Discovering the God Who Is

A sermon for Ash Wednesday by Christopher L. Webber.

Four thousand years ago the Hebrews were a nomadic tribe wandering in the deserts of the middle east. Around them were people who were learning to be farmers: Egyptians, Babylonians, Canaanites, who raised wheat and barley and melons and other good things to eat. And because they depended on the sun and the rain and the rivers, the soil and the seasons, and because these were not always favorable, these agricultural people prayed to the powers that they thought determined success or failure, abundance or hunger, and they made statues and images as a focus for their prayers.

The Hebrews, however, were nomads. They had no crops to raise and so no need for gods of that sort. So when the Hebrews came into the promised land and tried to learn farming themselves, they looked to the Canaanites for advice and were told, “Well, here’s what you do: you set up a pillar and you make offerings; you carve some wood or stone and you cry out to Baal.” Some of the Hebrews tried it out and sometimes it worked and sometimes it didn’t, but they thought it was better to do it than not do it. Hey, you never know. But others resisted and said, “No, the God of our ancestors commanded us to make no statues, because our God is beyond all possibility of representation. And our God also cannot be influenced by the size of our offerings or anything like that. We can try to line up with God but no way we can get God to line up with us.”

That was a conflict that went on for centuries. The Hebrews were divided, with prophets and their visions on one side and the practical people on the other. The prophets said, “It doesn’t matter where you are or what the agenda is; there is one God, no other. You can serve God, but God can’t be bribed to serve you.” But the practical people said, “Look, the Canaanites have the experience and the smart thing is to hedge your bets, not put all your eggs in one basket, always backup your computer.”

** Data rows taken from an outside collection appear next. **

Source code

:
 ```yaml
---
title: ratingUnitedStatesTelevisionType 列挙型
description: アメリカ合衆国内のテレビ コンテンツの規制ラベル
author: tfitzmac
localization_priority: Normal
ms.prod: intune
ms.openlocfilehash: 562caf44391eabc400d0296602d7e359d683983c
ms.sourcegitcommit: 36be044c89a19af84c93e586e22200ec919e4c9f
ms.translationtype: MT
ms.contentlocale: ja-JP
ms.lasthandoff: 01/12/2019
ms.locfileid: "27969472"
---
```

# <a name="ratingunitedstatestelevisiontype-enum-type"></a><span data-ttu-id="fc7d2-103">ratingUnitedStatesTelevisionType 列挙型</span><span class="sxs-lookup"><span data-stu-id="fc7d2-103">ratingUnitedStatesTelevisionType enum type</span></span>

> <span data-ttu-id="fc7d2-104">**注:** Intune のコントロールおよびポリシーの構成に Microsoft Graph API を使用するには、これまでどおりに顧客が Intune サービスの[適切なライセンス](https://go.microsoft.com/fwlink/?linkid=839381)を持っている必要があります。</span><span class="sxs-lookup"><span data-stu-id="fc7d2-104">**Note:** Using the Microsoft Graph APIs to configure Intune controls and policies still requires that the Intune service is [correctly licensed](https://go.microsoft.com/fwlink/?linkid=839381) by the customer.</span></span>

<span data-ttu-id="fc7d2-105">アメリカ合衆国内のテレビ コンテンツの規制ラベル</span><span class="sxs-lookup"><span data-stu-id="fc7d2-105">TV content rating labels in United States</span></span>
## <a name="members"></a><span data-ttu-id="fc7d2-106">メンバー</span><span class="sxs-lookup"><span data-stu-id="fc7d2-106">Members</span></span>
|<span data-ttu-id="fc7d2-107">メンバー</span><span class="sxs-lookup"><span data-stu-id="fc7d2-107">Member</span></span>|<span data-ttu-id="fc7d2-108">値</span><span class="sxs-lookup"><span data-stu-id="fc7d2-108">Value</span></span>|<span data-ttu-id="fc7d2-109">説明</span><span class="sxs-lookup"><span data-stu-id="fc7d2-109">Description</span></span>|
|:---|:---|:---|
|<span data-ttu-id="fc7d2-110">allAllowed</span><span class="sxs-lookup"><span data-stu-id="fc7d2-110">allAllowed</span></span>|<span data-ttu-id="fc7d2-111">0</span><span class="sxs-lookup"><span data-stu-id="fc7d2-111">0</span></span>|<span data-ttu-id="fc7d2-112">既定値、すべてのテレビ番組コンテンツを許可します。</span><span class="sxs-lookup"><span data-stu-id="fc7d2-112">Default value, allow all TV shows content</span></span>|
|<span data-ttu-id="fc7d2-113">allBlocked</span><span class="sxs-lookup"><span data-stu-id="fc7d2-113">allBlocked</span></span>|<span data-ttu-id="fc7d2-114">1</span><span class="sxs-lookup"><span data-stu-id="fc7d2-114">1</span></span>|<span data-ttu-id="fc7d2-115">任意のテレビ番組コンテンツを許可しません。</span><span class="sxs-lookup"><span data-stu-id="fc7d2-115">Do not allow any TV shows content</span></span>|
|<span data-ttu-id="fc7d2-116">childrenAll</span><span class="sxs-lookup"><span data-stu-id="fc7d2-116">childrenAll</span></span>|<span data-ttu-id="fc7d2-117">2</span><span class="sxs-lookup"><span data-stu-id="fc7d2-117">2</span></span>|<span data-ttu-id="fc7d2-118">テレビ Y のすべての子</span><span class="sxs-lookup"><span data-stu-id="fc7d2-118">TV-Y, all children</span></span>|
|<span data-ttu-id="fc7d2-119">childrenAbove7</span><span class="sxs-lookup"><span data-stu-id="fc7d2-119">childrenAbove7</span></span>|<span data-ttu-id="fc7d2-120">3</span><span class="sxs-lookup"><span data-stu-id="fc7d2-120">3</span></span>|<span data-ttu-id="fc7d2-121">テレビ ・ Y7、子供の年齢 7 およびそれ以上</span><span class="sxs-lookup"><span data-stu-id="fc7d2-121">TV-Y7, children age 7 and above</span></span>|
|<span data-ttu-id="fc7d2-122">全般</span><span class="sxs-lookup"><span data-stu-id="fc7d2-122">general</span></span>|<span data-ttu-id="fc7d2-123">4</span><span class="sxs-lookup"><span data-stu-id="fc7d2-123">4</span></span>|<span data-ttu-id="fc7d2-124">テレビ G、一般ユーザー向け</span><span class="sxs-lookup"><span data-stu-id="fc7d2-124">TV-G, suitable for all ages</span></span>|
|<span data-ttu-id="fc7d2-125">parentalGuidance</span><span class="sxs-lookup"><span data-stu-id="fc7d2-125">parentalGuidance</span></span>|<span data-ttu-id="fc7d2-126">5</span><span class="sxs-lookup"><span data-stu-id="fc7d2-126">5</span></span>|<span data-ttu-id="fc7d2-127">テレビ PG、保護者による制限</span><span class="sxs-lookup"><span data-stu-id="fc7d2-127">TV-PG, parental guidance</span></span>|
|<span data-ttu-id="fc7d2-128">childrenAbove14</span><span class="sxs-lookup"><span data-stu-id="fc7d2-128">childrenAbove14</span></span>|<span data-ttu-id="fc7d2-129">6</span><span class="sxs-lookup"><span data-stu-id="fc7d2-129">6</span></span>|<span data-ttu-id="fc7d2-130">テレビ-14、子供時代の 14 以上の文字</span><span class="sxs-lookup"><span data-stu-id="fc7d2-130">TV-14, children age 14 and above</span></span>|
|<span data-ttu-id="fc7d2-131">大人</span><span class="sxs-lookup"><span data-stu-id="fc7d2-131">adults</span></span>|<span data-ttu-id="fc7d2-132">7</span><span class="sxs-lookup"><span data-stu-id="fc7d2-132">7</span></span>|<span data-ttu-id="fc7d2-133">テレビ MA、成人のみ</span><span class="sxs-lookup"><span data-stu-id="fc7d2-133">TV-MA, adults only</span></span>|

When the Jews finally finished conquering Canaan and built a capital in Jerusalem, David wanted to build a temple for God – something symbolic, something concrete and visible – but God said “No.” Solomon built one anyway, and at last the people had at least some place to locate God and a tangible symbol as a center for their worship. But the prophets didn’t give up; still there were prophets who insisted God is beyond all this and if this becomes an idol, God can and will destroy it and God can even destroy you, the chosen people, if you turn to your own ways, because God is always beyond, always greater than we can imagine and God asks us to respond in a freedom that lacks the apparent security of walls and borders and images and festivals and buildings and laws. God is not limited by our constructions. God is free. And God calls us to respond in freedom giving ourselves without limit to the God who loves us without limit.

That’s what Lent is all about: a reminder that we are by origin a desert people with a desert God: a God who is free and calls us to freedom. Lent summons us to remember who we are and respond to that challenge. For forty days every year we are challenged to follow Jesus back out into the desert of our nomadic ancestors where there is none of the security of plowed land and settlements and walls and well-traveled roads. The Prayer Book speaks of Lent as a time of “special acts of discipline and self-denial.” It asks whether we can get along without the images and the idols – the things, the possessions – that give us a feeling of security. Can we put them aside, and learn to live with God alone?

All the old traditional disciplines of Lent, giving up candy and movies and television – the images of Canaan and Babylon – are basically about that: how addicted are you to the local idols? how dependent on material things? One of the old mystics used to say, “This too is not God.” It’s a good line to remember. “This too is not God.”

Lent is a time to turn away from the things that are not God and discover again, or perhaps for the first time, the God who is.